Colocation services are among the core data center hosting options available to businesses. There are a lot of plans out there for organizations trying to have their IT systems hosted at a third-party facility, but colocation stands out from the rest for a few key reasons. While managed hosting, cloud computing and a variety of other solutions can all offer a number of key benefits for customers, colocation stands apart from the rest because of a few unique capabilities.
Issues of ownership
With cloud computing and managed hosting services, the third-party provider owns the hardware and clients lease space on the devices. This creates a variety of legal and regulatory issues, not to mention potential risk, because organizations have to trust a vendor to handle its data. With colocation, clients only lease the actual facility space. This means they have to depend on the vendor to provide power, network bandwidth and other facility systems, but they still house their own hardware. This makes colocation a particularly valuable service option for many companies, especially those that need specialized IT systems or extremely high levels of security or available.
Furthermore, many colocation vendors can provide management solutions for clients that need them, adding to the flexibility of the service model.

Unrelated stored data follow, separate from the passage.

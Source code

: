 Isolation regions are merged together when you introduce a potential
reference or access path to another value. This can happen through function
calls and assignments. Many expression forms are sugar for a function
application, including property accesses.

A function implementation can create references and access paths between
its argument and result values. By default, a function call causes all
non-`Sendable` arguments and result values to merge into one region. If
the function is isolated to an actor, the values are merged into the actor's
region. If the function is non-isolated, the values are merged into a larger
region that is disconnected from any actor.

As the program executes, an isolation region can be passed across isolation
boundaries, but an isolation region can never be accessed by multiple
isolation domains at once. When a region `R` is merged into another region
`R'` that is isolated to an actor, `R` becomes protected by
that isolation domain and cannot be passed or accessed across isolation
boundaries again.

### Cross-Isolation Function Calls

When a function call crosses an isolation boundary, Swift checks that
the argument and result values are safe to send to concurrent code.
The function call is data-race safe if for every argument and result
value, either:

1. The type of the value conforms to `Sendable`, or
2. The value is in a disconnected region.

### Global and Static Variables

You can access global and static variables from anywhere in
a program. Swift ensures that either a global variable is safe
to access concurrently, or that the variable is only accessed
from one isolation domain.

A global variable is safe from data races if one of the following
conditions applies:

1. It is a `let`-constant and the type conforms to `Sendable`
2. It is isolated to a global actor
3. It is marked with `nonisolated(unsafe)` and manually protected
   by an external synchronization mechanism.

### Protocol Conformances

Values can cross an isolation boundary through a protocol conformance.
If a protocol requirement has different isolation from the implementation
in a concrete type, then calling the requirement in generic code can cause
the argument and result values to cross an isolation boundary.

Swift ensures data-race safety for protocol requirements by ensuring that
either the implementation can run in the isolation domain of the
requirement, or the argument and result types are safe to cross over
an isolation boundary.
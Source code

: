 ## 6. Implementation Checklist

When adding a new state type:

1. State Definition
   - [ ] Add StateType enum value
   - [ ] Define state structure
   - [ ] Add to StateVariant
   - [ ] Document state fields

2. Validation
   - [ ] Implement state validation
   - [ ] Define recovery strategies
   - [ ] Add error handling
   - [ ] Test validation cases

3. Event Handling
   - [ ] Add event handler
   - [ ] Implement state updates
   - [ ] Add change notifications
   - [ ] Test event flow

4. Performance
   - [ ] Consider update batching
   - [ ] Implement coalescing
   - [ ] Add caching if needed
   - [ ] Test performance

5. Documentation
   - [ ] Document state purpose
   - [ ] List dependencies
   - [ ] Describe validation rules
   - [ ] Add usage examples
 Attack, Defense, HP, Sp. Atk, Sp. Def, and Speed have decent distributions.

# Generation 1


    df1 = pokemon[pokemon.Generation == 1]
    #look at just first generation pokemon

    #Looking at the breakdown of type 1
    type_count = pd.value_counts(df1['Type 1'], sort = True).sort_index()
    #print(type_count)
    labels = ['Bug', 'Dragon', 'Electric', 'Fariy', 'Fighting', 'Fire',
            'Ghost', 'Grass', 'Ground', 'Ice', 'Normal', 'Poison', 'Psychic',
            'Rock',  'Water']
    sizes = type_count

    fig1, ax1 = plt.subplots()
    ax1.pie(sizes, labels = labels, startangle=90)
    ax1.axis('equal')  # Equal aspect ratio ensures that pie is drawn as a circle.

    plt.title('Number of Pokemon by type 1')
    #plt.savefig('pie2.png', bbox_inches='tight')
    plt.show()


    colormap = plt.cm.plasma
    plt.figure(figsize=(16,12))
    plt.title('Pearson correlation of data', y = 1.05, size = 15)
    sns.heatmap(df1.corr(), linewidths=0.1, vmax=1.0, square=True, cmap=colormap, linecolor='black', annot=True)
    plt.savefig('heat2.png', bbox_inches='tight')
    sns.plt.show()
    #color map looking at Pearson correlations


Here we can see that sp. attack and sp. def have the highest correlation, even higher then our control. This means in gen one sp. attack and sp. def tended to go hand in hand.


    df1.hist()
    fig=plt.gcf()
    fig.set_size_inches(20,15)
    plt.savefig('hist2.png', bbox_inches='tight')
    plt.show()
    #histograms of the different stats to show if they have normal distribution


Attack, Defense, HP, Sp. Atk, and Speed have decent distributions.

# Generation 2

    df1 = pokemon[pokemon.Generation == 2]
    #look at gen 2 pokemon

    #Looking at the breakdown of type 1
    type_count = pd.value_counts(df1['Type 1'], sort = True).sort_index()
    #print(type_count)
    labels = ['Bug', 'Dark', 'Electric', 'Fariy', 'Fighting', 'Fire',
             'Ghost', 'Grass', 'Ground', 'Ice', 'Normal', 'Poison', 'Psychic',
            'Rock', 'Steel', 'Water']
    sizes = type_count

Access to unique resources
Cloud computing is still maturing in many ways. Managed hosting has a relatively limited breadth of use. Colocation, on the other hand, can be specialized. Since the service is the data center itself, not the IT setup, colocation vendors can build state-of-the-art facilities that are designed to meet specific requirements. For many businesses, IT teams are equipped to specialize their IT system to meet their needs. However, doing so in the data center can be much more difficult. This makes colocation a unique asset for many organizations because vendors can give them something they cannot build on their own.
Many data center services are promoted as a way to reduce IT expenses. Colocation can achieve that, but reducing spending is not always the core purpose. Instead, using costs as efficiently as possible stands out. A colocation plan may actually be more expensive than an internal data center, but when it is, it will usually come with advanced capabilities that make it an extremely valuable service model that offers unmatched cost efficiency.
While colocation is also put into the same class of data center hosting as other services, such as the cloud, it actually offers a few unique capabilities that set it apart from many functions.